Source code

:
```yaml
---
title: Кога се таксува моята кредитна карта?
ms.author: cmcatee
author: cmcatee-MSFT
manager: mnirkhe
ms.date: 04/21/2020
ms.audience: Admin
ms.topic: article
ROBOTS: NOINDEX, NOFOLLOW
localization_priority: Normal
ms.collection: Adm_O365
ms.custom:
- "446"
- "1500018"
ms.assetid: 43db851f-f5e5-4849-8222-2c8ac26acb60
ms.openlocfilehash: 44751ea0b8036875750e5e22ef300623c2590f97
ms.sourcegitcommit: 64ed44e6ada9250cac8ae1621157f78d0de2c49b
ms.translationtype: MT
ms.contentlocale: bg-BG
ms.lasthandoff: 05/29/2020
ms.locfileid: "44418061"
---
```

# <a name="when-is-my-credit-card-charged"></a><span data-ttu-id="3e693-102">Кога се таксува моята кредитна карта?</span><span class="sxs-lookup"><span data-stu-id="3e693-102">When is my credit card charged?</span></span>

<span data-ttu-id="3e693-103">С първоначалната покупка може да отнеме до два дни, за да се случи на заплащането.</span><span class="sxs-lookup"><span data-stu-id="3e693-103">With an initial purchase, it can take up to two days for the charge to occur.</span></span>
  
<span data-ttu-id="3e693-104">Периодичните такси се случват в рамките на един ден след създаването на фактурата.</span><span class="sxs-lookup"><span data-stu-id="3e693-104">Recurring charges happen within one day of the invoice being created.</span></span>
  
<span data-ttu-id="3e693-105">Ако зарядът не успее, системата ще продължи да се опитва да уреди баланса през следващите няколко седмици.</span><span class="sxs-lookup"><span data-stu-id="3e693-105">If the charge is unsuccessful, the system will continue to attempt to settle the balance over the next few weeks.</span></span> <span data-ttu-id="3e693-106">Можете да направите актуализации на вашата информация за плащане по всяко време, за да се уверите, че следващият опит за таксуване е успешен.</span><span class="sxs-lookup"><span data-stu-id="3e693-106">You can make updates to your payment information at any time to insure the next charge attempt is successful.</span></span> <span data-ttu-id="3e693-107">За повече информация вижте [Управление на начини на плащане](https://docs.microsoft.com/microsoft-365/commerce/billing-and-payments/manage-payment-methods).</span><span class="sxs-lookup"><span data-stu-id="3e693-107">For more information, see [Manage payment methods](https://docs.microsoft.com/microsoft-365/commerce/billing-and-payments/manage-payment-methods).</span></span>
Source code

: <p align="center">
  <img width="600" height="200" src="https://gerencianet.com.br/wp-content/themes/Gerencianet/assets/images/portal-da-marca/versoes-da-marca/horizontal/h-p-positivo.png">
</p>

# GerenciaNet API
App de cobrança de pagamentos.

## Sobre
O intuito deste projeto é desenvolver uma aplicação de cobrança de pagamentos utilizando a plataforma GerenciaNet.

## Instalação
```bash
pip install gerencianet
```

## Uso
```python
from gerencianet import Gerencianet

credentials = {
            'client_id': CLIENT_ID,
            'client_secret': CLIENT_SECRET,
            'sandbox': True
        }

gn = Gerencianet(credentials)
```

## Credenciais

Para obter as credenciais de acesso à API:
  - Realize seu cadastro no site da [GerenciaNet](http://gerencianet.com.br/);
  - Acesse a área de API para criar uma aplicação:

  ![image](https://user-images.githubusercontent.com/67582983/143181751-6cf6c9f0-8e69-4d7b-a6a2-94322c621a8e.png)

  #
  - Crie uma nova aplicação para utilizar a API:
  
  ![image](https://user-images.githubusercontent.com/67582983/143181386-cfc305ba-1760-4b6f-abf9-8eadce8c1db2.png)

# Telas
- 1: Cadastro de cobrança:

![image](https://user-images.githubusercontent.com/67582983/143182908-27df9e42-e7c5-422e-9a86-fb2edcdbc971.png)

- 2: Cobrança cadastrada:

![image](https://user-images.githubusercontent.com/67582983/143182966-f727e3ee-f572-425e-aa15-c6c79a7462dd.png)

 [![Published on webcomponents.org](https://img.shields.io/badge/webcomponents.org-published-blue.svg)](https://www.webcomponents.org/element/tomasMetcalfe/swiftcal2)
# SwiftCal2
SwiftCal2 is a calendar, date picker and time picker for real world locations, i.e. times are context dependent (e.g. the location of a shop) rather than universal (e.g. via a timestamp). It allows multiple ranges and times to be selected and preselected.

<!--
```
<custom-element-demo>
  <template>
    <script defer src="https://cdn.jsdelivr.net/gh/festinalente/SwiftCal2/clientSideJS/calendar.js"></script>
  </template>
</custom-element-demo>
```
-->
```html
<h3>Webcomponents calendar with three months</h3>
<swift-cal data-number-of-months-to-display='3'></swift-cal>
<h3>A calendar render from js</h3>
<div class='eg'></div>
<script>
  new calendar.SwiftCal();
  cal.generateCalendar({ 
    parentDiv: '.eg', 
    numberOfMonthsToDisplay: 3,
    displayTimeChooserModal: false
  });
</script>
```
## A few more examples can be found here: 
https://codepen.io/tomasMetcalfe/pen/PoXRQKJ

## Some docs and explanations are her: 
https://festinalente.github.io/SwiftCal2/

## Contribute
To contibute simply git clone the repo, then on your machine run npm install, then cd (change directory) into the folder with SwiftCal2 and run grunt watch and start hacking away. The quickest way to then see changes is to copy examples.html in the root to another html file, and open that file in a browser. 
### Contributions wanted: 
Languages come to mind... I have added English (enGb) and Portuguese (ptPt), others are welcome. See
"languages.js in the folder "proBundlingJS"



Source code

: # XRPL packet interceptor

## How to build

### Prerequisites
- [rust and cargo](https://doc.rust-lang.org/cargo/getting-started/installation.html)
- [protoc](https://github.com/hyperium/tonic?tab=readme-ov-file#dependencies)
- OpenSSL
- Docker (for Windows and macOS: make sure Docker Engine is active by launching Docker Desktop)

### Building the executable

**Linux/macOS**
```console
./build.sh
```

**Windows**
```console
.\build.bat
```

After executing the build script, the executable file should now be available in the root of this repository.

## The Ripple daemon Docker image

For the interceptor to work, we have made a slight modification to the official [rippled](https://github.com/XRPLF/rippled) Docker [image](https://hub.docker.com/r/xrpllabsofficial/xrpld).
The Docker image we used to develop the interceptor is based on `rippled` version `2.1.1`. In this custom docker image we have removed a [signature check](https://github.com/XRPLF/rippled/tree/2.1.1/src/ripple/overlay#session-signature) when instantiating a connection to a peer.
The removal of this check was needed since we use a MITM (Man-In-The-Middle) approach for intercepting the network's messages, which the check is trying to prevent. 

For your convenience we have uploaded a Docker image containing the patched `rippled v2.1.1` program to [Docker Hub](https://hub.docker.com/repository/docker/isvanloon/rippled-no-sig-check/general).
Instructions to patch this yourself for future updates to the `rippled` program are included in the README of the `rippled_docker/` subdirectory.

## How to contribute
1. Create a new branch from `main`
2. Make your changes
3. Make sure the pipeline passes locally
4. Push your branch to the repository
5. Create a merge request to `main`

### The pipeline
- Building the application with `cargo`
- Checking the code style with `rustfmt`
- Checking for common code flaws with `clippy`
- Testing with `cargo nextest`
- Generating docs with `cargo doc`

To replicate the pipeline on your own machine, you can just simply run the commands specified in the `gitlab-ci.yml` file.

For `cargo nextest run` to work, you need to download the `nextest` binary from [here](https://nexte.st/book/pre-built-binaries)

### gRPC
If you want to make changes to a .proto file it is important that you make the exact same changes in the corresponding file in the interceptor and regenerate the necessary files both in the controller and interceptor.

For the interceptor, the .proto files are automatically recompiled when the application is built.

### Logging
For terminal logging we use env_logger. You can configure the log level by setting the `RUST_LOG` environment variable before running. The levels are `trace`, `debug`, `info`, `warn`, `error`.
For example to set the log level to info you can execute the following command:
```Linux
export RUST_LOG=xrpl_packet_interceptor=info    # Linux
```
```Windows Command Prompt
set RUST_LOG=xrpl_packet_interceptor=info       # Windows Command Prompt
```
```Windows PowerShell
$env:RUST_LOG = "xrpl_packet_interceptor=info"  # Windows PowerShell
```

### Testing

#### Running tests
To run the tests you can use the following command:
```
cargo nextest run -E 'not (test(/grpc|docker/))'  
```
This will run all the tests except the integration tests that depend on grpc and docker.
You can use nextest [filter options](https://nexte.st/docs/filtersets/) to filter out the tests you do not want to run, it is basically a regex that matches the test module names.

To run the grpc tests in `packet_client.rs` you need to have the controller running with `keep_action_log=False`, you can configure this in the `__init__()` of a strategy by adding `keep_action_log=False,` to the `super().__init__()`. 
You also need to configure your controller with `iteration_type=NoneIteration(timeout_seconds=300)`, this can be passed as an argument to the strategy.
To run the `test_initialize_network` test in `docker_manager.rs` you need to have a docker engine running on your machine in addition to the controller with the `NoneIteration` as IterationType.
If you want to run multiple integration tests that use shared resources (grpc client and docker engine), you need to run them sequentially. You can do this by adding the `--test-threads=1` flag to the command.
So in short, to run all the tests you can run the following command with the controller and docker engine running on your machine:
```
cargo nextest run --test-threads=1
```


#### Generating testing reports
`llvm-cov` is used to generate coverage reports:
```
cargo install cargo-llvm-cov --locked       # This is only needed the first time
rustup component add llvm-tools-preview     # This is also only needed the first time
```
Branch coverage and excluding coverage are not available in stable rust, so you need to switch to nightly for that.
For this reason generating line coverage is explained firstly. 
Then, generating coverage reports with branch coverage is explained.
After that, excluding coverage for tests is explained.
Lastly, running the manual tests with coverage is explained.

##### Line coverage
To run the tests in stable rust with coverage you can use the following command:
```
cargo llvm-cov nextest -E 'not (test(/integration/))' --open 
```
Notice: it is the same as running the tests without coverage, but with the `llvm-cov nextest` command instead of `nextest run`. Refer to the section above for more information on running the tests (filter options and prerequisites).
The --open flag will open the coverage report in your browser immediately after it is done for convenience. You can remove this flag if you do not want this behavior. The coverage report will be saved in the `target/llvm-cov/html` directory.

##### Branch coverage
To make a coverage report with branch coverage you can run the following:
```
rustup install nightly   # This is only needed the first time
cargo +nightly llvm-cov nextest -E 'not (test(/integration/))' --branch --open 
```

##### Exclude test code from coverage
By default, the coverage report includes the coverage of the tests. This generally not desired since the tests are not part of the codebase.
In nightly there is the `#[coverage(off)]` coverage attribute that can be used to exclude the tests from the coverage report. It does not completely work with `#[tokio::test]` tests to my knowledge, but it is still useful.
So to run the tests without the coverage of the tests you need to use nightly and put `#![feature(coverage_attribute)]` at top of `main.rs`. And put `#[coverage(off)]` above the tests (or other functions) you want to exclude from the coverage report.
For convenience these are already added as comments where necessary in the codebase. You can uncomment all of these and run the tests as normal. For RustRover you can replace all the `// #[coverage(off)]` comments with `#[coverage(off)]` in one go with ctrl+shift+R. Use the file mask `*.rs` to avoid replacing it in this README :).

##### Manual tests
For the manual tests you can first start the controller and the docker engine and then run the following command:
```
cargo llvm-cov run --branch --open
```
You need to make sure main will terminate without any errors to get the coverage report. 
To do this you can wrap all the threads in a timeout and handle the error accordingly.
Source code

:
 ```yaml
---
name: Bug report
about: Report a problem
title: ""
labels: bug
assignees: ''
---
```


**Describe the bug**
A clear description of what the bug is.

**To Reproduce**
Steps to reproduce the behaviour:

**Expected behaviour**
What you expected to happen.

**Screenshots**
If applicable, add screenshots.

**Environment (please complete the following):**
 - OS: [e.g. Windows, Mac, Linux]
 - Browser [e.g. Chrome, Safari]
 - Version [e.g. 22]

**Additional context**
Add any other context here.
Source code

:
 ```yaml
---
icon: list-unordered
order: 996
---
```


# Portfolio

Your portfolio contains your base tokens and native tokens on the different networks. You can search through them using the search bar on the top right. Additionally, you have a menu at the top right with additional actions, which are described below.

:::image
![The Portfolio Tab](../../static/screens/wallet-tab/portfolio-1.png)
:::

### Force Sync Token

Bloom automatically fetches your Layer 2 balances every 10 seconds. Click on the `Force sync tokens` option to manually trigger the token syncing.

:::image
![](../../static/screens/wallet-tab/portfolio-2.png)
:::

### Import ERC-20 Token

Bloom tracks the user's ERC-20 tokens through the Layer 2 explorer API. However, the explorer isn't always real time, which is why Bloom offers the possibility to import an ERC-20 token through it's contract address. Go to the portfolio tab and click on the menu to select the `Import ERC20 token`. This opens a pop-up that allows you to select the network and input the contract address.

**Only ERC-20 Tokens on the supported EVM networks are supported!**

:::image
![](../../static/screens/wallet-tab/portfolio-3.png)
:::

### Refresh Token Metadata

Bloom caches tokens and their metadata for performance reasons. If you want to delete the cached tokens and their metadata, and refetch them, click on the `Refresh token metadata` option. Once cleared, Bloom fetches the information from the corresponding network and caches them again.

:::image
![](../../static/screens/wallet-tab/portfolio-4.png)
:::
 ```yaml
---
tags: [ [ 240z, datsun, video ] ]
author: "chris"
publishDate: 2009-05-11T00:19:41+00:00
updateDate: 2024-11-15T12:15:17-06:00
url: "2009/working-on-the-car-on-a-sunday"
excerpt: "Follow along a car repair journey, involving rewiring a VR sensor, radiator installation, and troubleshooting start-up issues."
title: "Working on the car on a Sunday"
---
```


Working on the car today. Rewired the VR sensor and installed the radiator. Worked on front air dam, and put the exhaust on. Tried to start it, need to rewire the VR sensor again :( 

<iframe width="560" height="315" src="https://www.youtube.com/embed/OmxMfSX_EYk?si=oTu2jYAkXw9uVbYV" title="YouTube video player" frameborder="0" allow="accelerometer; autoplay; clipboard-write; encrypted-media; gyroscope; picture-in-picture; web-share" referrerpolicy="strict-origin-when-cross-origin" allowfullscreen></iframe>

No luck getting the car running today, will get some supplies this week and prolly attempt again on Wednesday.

· · ·

What needs to be done:
From the records above, return each line that includes "tomasMetcalfe".

Output:
 [![Published on webcomponents.org](https://img.shields.io/badge/webcomponents.org-published-blue.svg)](https://www.webcomponents.org/element/tomasMetcalfe/swiftcal2)
https://codepen.io/tomasMetcalfe/pen/PoXRQKJ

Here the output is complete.